According to a recent study, published in the Molecular Therapy–Oncolytics journal, viral therapy for childhood cancer could improve if chemotherapy and other treatments did not suppress the immune system.
The research team, led by Timothy P. Cripe, Nationwide Children’s Hospital, used a mouse model of rhabdomyosarcoma (a type of sarcoma), and found that T cells can be as crucial as viral therapy injections against tumor cells.
The results showed that virotherapy does not always require a heavy viral infection of cancer cells to make tumors shrink or die. Instead, the synergistic effect of the immune system may benefit viral therapy.
“Most work done in this field has tested virotherapy in human tumors implanted into mice with defective immune systems. If the only effect of the virus is to infect and kill the tumor cells, that should be fine. But if the immune system’s T cells play a role, we wouldn’t see their impact, since these mice don’t have T cells,” explained Dr. Cripe in a news release.
Researchers were concerned with the fact that viral therapies have a smaller impact in mouse cells than human cells; this could mean their research would not truly reflect the complexity of the disease in humans. However, there are some instances when human tumors are also difficult to infect. As such, understanding the way cells respond could reveal crucial information to further advance cancer treatments.
In collaboration with researchers from the Cincinnati Children’s Hospital Medical Center, the University of Pittsburgh School of Medicine and The Ohio State University, Dr. Cripe and his team tested oncolytic viral therapy against tumor cells in mice with a healthy immune system but also in immunocompromised mice.
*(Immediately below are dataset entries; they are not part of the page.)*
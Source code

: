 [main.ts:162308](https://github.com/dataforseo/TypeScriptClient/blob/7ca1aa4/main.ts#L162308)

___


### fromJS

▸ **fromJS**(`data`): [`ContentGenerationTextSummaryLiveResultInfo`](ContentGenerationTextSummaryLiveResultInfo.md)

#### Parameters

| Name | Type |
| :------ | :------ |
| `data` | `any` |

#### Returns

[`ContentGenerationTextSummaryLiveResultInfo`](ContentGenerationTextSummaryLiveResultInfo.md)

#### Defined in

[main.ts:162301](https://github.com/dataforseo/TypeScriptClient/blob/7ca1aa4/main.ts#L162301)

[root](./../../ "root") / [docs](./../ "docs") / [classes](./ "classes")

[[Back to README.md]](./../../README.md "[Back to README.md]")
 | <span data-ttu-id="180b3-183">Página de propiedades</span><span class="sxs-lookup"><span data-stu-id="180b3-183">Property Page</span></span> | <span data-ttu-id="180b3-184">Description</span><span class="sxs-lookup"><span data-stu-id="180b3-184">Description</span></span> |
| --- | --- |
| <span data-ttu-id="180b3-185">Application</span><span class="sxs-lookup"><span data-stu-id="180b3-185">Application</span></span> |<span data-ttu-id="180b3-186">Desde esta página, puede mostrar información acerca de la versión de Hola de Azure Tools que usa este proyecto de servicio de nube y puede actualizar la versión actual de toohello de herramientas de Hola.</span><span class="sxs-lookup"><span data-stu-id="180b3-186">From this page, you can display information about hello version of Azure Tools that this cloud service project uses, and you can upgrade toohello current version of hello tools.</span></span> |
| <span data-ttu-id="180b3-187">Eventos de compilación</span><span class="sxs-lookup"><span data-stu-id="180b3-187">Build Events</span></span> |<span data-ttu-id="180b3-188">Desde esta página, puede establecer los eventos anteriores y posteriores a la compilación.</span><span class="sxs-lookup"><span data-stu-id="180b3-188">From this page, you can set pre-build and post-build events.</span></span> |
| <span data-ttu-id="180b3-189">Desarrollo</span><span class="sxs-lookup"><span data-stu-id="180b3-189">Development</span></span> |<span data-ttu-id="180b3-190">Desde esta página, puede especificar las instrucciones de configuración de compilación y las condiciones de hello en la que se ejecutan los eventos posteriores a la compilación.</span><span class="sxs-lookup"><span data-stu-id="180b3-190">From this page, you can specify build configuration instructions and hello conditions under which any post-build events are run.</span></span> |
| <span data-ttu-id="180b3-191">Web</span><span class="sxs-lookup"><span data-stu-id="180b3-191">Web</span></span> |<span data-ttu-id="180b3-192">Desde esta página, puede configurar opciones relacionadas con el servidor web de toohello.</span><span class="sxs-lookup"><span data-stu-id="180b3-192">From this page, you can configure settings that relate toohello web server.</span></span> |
“Despite the low infection levels of mouse cells with oHSV, we were able to cause a delay in tumor growth in one of the cancer models and even cure many of the mice in a second model. Even a small amount of infection with oHSV appears to be enough to trigger an immune response to the tumor,” study’s first author, Dr. Jennifer Leddon, added in the news release.
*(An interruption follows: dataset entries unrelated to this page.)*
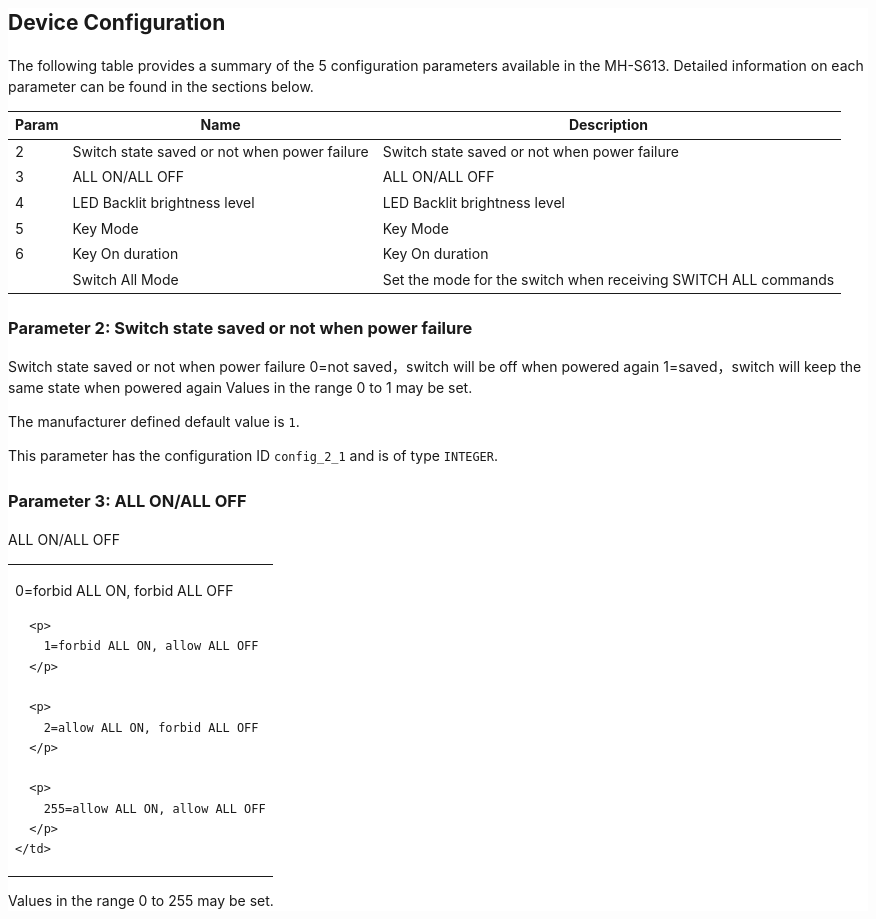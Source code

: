 

## Device Configuration

The following table provides a summary of the 5 configuration parameters available in the MH-S613.
Detailed information on each parameter can be found in the sections below.

| Param | Name  | Description |
|-------|-------|-------------|
| 2 | 	Switch state saved or not when power failure | Switch state saved or not when power failure |
| 3 | ALL ON/ALL OFF | ALL ON/ALL OFF |
| 4 | LED Backlit brightness level | LED Backlit brightness level |
| 5 | Key Mode | Key Mode |
| 6 | Key On duration | Key On duration |
|  | Switch All Mode | Set the mode for the switch when receiving SWITCH ALL commands |

### Parameter 2: 	Switch state saved or not when power failure

Switch state saved or not when power failure
0=not saved，switch will be off when powered again 1=saved，switch will keep the same state when powered again
Values in the range 0 to 1 may be set.

The manufacturer defined default value is ```1```.

This parameter has the configuration ID ```config_2_1``` and is of type ```INTEGER```.


### Parameter 3: ALL ON/ALL OFF

ALL ON/ALL OFF
<table>
  <tr>
    <td>
      <p>
        0=forbid ALL ON, forbid ALL OFF
      </p>
      
      <p>
        1=forbid ALL ON, allow ALL OFF
      </p>
      
      <p>
        2=allow ALL ON, forbid ALL OFF
      </p>
      
      <p>
        255=allow ALL ON, allow ALL OFF
      </p>
    </td>
  </tr>
</table>
Values in the range 0 to 255 may be set.
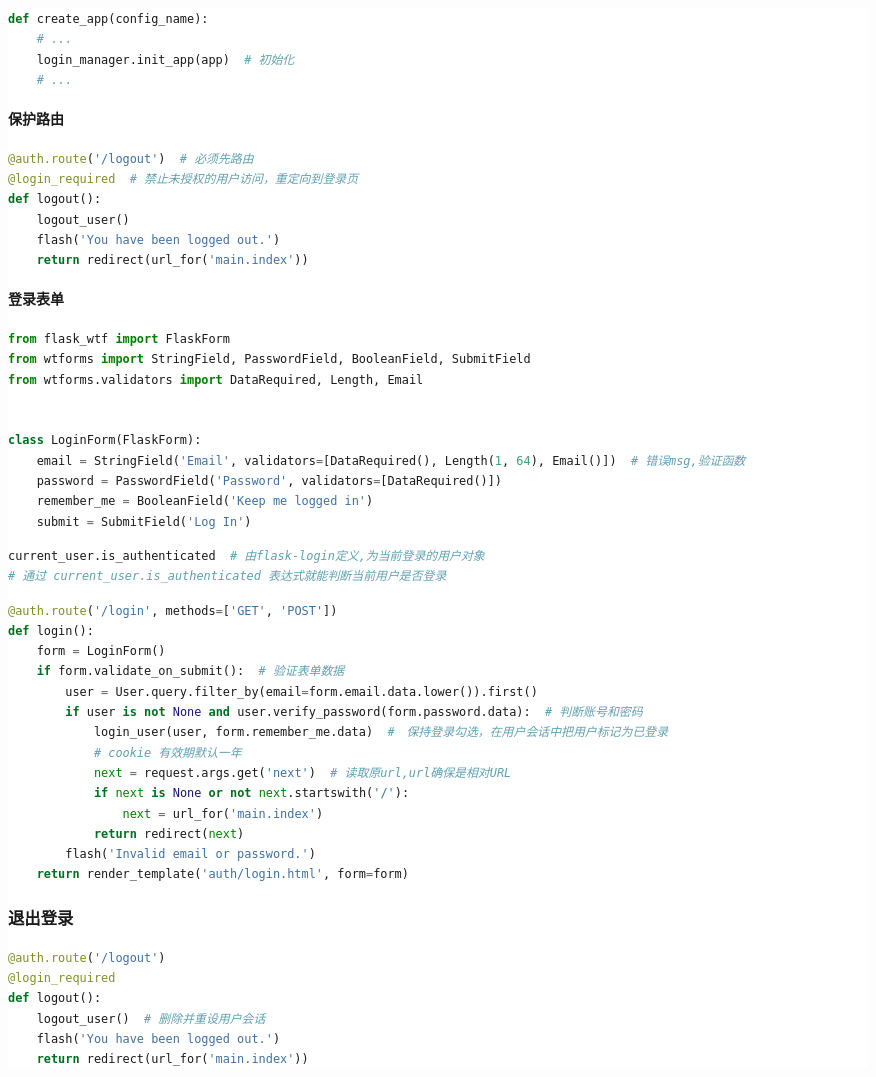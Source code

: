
 ```py
def create_app(config_name):
    # ...
    login_manager.init_app(app)  # 初始化
    # ...
```
#### 保护路由
```py
@auth.route('/logout')  # 必须先路由
@login_required  # 禁止未授权的用户访问，重定向到登录页
def logout():
    logout_user()
    flash('You have been logged out.')
    return redirect(url_for('main.index'))
```
#### 登录表单
```py
from flask_wtf import FlaskForm
from wtforms import StringField, PasswordField, BooleanField, SubmitField
from wtforms.validators import DataRequired, Length, Email


class LoginForm(FlaskForm):
    email = StringField('Email', validators=[DataRequired(), Length(1, 64), Email()])  # 错误msg,验证函数
    password = PasswordField('Password', validators=[DataRequired()])
    remember_me = BooleanField('Keep me logged in')
    submit = SubmitField('Log In')
```
```py
current_user.is_authenticated  # 由flask-login定义,为当前登录的用户对象
# 通过 current_user.is_authenticated 表达式就能判断当前用户是否登录
```
```py
@auth.route('/login', methods=['GET', 'POST'])
def login():
    form = LoginForm()
    if form.validate_on_submit():  # 验证表单数据
        user = User.query.filter_by(email=form.email.data.lower()).first()
        if user is not None and user.verify_password(form.password.data):  # 判断账号和密码
            login_user(user, form.remember_me.data)  #　保持登录勾选，在用户会话中把用户标记为已登录
            # cookie 有效期默认一年
            next = request.args.get('next')  # 读取原url,url确保是相对URL
            if next is None or not next.startswith('/'):
                next = url_for('main.index')
            return redirect(next)
        flash('Invalid email or password.')
    return render_template('auth/login.html', form=form)
```
### 退出登录
```py
@auth.route('/logout')
@login_required
def logout():
    logout_user()  # 删除并重设用户会话
    flash('You have been logged out.')
    return redirect(url_for('main.index'))
```
```py

```
```py

```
In immunocompromised mice, viral therapy did not have a great impact, indicating that even limited viral infection of tumor cells could stimulate T cells to attack tumors on its own. Some patients could actually respond to therapy even if the tumors were not very infectable by the virus, due to the efficient activation of their immune systems.
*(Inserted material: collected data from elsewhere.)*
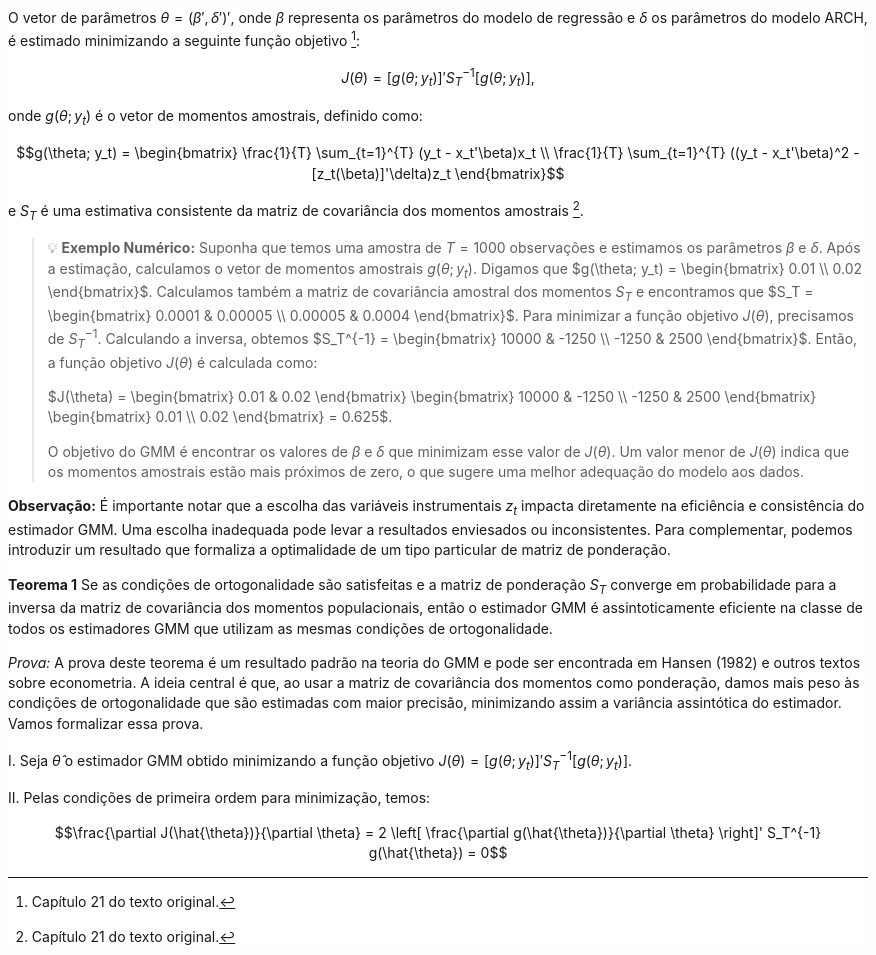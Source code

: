 O vetor de parâmetros $\theta = (\beta', \delta')'$, onde $\beta$ representa os parâmetros do modelo de regressão e $\delta$ os parâmetros do modelo ARCH, é estimado minimizando a seguinte função objetivo [^664]:

$$J(\theta) = [g(\theta; y_t)]'S_T^{-1}[g(\theta; y_t)],$$

onde $g(\theta; y_t)$ é o vetor de momentos amostrais, definido como:

$$g(\theta; y_t) = \begin{bmatrix}
\frac{1}{T} \sum_{t=1}^{T} (y_t - x_t'\beta)x_t \\
\frac{1}{T} \sum_{t=1}^{T} ((y_t - x_t'\beta)^2 - [z_t(\beta)]'\delta)z_t
\end{bmatrix}$$

e $S_T$ é uma estimativa consistente da matriz de covariância dos momentos amostrais [^664].

> 💡 **Exemplo Numérico:**
> Suponha que temos uma amostra de $T = 1000$ observações e estimamos os parâmetros $\beta$ e $\delta$.  Após a estimação, calculamos o vetor de momentos amostrais $g(\theta; y_t)$. Digamos que $g(\theta; y_t) = \begin{bmatrix} 0.01 \\ 0.02 \end{bmatrix}$.  Calculamos também a matriz de covariância amostral dos momentos $S_T$ e encontramos que $S_T = \begin{bmatrix} 0.0001 & 0.00005 \\ 0.00005 & 0.0004 \end{bmatrix}$.  Para minimizar a função objetivo $J(\theta)$, precisamos de $S_T^{-1}$.  Calculando a inversa, obtemos $S_T^{-1} = \begin{bmatrix} 10000 & -1250 \\ -1250 & 2500 \end{bmatrix}$.  Então, a função objetivo $J(\theta)$ é calculada como:
>
> $J(\theta) = \begin{bmatrix} 0.01 & 0.02 \end{bmatrix} \begin{bmatrix} 10000 & -1250 \\ -1250 & 2500 \end{bmatrix} \begin{bmatrix} 0.01 \\ 0.02 \end{bmatrix} = 0.625$.
>
> O objetivo do GMM é encontrar os valores de $\beta$ e $\delta$ que minimizam esse valor de $J(\theta)$. Um valor menor de $J(\theta)$ indica que os momentos amostrais estão mais próximos de zero, o que sugere uma melhor adequação do modelo aos dados.

**Observação:** É importante notar que a escolha das variáveis instrumentais $z_t$ impacta diretamente na eficiência e consistência do estimador GMM. Uma escolha inadequada pode levar a resultados enviesados ou inconsistentes. Para complementar, podemos introduzir um resultado que formaliza a optimalidade de um tipo particular de matriz de ponderação.

**Teorema 1**
Se as condições de ortogonalidade são satisfeitas e a matriz de ponderação $S_T$ converge em probabilidade para a inversa da matriz de covariância dos momentos populacionais, então o estimador GMM é assintoticamente eficiente na classe de todos os estimadores GMM que utilizam as mesmas condições de ortogonalidade.

*Prova:*
A prova deste teorema é um resultado padrão na teoria do GMM e pode ser encontrada em Hansen (1982) e outros textos sobre econometria. A ideia central é que, ao usar a matriz de covariância dos momentos como ponderação, damos mais peso às condições de ortogonalidade que são estimadas com maior precisão, minimizando assim a variância assintótica do estimador.
Vamos formalizar essa prova.

I. Seja $\hat{\theta}$ o estimador GMM obtido minimizando a função objetivo $J(\theta) = [g(\theta; y_t)]'S_T^{-1}[g(\theta; y_t)]$.

II.  Pelas condições de primeira ordem para minimização, temos:

$$\frac{\partial J(\hat{\theta})}{\partial \theta} = 2 \left[ \frac{\partial g(\hat{\theta})}{\partial \theta} \right]' S_T^{-1} g(\hat{\theta}) = 0$$


[^664]: Capítulo 21 do texto original.
[^661]: Seção 5.7 do texto original.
“Our data suggest that immunosuppression may not be the best strategy to help virotherapy do its job. In the past, we assumed a healthy immune system would fight off the virus infection before it could cause tumor shrinkage. But a healthy immune system might actually be helpful to virotherapy,” said Dr. Cripe.
Further research is necessary to understand the clinical implications of this phenomenon. “The effective immune response didn’t happen in every tumor model we tested, so we still need to figure out exactly what triggered the tumor shrinkage and how to predict which tumors will shrink in response to virotherapy,” added Dr. Leddon.